Charles Coody: 1971 Masters Champion
Published 1:22 am Tuesday, October 1, 2013
- Golfing greats Charles Coody (left) and Jacky Cupit take time to pose for a photo before Monday’s Wounded Warrior Foundation Pro-Am at Willow Brook Country Club. Photo by Phil Hicks
Charles Coody does not hit the links much anymore.
But the 1971 Masters champion makes exceptions for special occasions, such as Monday’s Sixth Annual Texas Wounded Warrior Foundation Celebration and Pro-Am at Willow Brook Country Club.
“This is fantastic,” the Abilene resident said. “The Wounded Warrior programs have expanded across the country with more and more people coming involved. President (George W.) Bush especially has gotten very involved, and I think that is tremendous.”
Coody does mind making the trip to East Texas for a good causes. He is friends with Dick Goetz (chairman of the Texas Wounded Warrior Foundation) as well as Roy Pace and Jacky Cupit (runner-up in the 1963 U.S. Open at The Country Club in Brookline, Mass.), who are heavily involved in the First Tee of Longview program.
“Golf has been very good to us, and if there is an opportunity to give back some way, we love to do so,” said Coody, who was in the Air Force from 1960 to 1963.
Coody, known as one of the all-time great iron players, was in town to play 18 holes with the soldiers.
“I really gotten away from (golf),” he said while taking a break on the driving range as he and Cupit warmed up. “Every time I think about it, it is with a little bit of remorse. I love to play golf. When you are not prepping yourself to go play in a golf tournament — not getting prepared — the urgency of practicing and working on your short game … and when you do go play, quite frankly, you don’t like what you see. You don’t hit good golf shots and you hit a lot more bad shots than you ever hit.
“Unless it is a beautiful day like today, you’ll say I will wait until tomorrow.”
Coody has been playing golf since a very young age. His father encouraged him to play.
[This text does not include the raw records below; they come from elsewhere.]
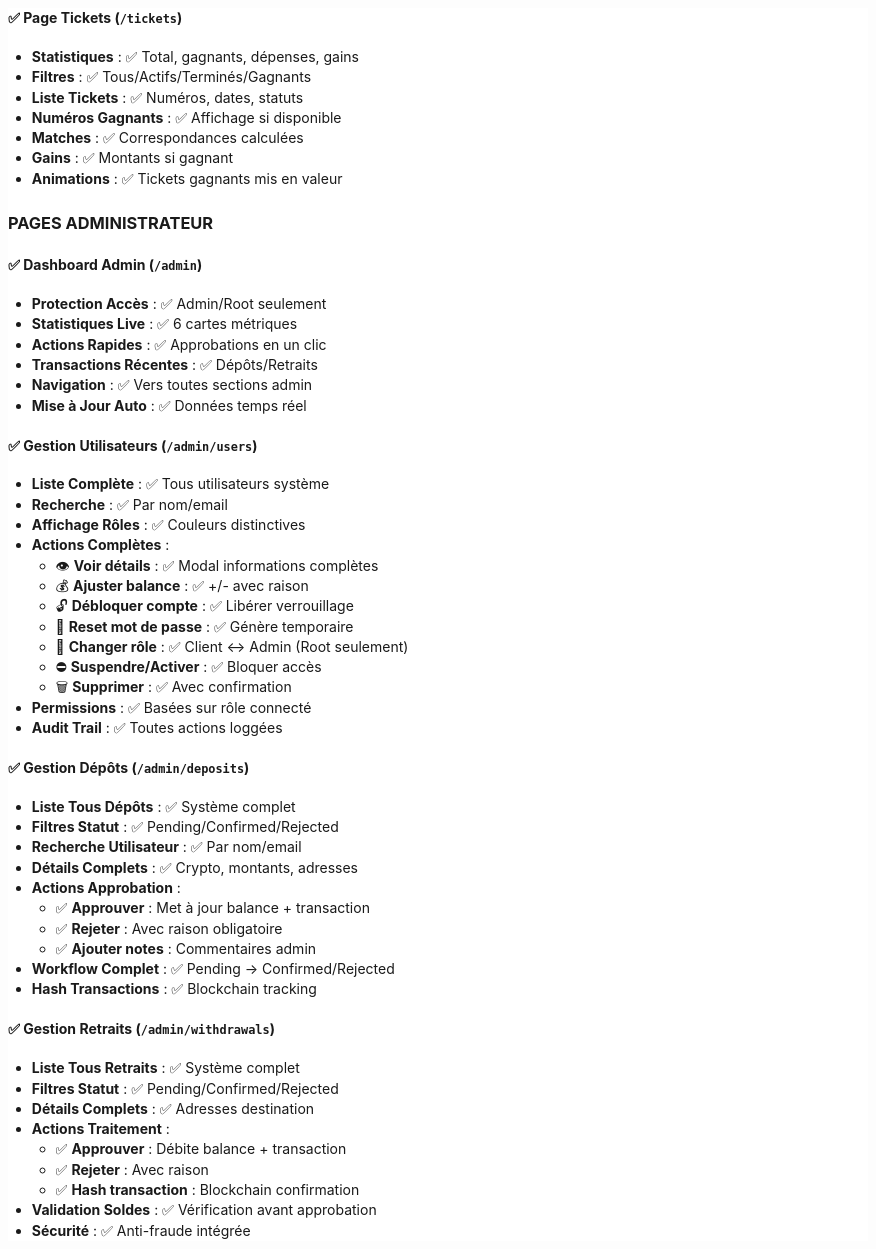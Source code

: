 #### ✅ **Page Tickets (`/tickets`)**
- **Statistiques** : ✅ Total, gagnants, dépenses, gains
- **Filtres** : ✅ Tous/Actifs/Terminés/Gagnants
- **Liste Tickets** : ✅ Numéros, dates, statuts
- **Numéros Gagnants** : ✅ Affichage si disponible
- **Matches** : ✅ Correspondances calculées
- **Gains** : ✅ Montants si gagnant
- **Animations** : ✅ Tickets gagnants mis en valeur

### **PAGES ADMINISTRATEUR**

#### ✅ **Dashboard Admin (`/admin`)**
- **Protection Accès** : ✅ Admin/Root seulement
- **Statistiques Live** : ✅ 6 cartes métriques
- **Actions Rapides** : ✅ Approbations en un clic
- **Transactions Récentes** : ✅ Dépôts/Retraits
- **Navigation** : ✅ Vers toutes sections admin
- **Mise à Jour Auto** : ✅ Données temps réel

#### ✅ **Gestion Utilisateurs (`/admin/users`)**
- **Liste Complète** : ✅ Tous utilisateurs système
- **Recherche** : ✅ Par nom/email
- **Affichage Rôles** : ✅ Couleurs distinctives
- **Actions Complètes** :
  - 👁️ **Voir détails** : ✅ Modal informations complètes
  - 💰 **Ajuster balance** : ✅ +/- avec raison
  - 🔓 **Débloquer compte** : ✅ Libérer verrouillage
  - 🔑 **Reset mot de passe** : ✅ Génère temporaire
  - 👤 **Changer rôle** : ✅ Client ↔ Admin (Root seulement)
  - ⛔ **Suspendre/Activer** : ✅ Bloquer accès
  - 🗑️ **Supprimer** : ✅ Avec confirmation
- **Permissions** : ✅ Basées sur rôle connecté
- **Audit Trail** : ✅ Toutes actions loggées

#### ✅ **Gestion Dépôts (`/admin/deposits`)**
- **Liste Tous Dépôts** : ✅ Système complet
- **Filtres Statut** : ✅ Pending/Confirmed/Rejected
- **Recherche Utilisateur** : ✅ Par nom/email
- **Détails Complets** : ✅ Crypto, montants, adresses
- **Actions Approbation** :
  - ✅ **Approuver** : Met à jour balance + transaction
  - ✅ **Rejeter** : Avec raison obligatoire
  - ✅ **Ajouter notes** : Commentaires admin
- **Workflow Complet** : ✅ Pending → Confirmed/Rejected
- **Hash Transactions** : ✅ Blockchain tracking

#### ✅ **Gestion Retraits (`/admin/withdrawals`)**
- **Liste Tous Retraits** : ✅ Système complet
- **Filtres Statut** : ✅ Pending/Confirmed/Rejected
- **Détails Complets** : ✅ Adresses destination
- **Actions Traitement** :
  - ✅ **Approuver** : Débite balance + transaction
  - ✅ **Rejeter** : Avec raison
  - ✅ **Hash transaction** : Blockchain confirmation
- **Validation Soldes** : ✅ Vérification avant approbation
- **Sécurité** : ✅ Anti-fraude intégrée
“When my father came home from the (World War II), I was 7 or 8 years old and I hadn’t seen much of him in three, three-and-a-half years,” the 76-year-old said. “I wouldn’t let him out of my sight. I was very lucky. My dad would let me go wherever he went — I was welcomed to tag along.
“He started playing a little bit of golf and I was the bag boy. Occasionally, he would let me hit a shot, and I started getting interested.”
Coody started playing seriously about age 12, but he was thrown a curveball the next year.
“The summer when I was 13, I was diagnosed with the nonparalytic type of polio … very, very fortunate I had no ill effects from it, but they wouldn’t let me play any contact sports for at least a year,” he said.
His father told the doctor the young Coody had been playing golf. His physician said to continue “because walking and the exercise would help.”
“I start playing every day. I already liked golf, but then I fell in love with it,” he said. “During the summertime, I played at least 36 to 45 holes five or six days a week. The only day I didn’t was on Sunday when I went to church on Sunday morning and went to the movie with my girlfriend on Sunday afternoon.”
His love for the game and his athletic ability earn him a golf/basketball scholarship to TCU. He is a graduate of Stamford High School, some 40 miles north of Abilene.
“I was a pretty decent basketball player, but I knew after my freshman year that basketball was just going to interfere with golf,” Coody said.
After the military, he turned pro.
“If there is a disappointment in my career on tour, I didn’t win more tournaments,” he said. “I don’t mean to say winning 30 or 40 tournaments, but I felt like I was a good enough player to win 10 or 12 tournaments, but I didn’t. I won three, and fortunately I won Augusta, which was a good one.”
He finished two strokes ahead of Jack Nicklaus and Johnny Miller to win the 1971 Masters.
Coody stopped playing at Augusta National in 2006 but still attends the Champions Dinner each Tuesday before the tournament.
“They have the dinner there on Tuesday night in the upstairs of the original part of the club house, and I’ve told people I will continue to go until somebody has to carry me up the stairs,” he said. “At that point, if I can’t find anyone to carry me up the stairs, I won’t be able to go.”
Another highlight of Coody’s career was playing on the 1971 Ryder Cup team and being a part of the U.S. victory in St. Louis.
“It is a honor,” Coody said of representing your country. “When you step up to the tee and someone says representing the United States of America and they call your name, you get a little bit of a different feeling.”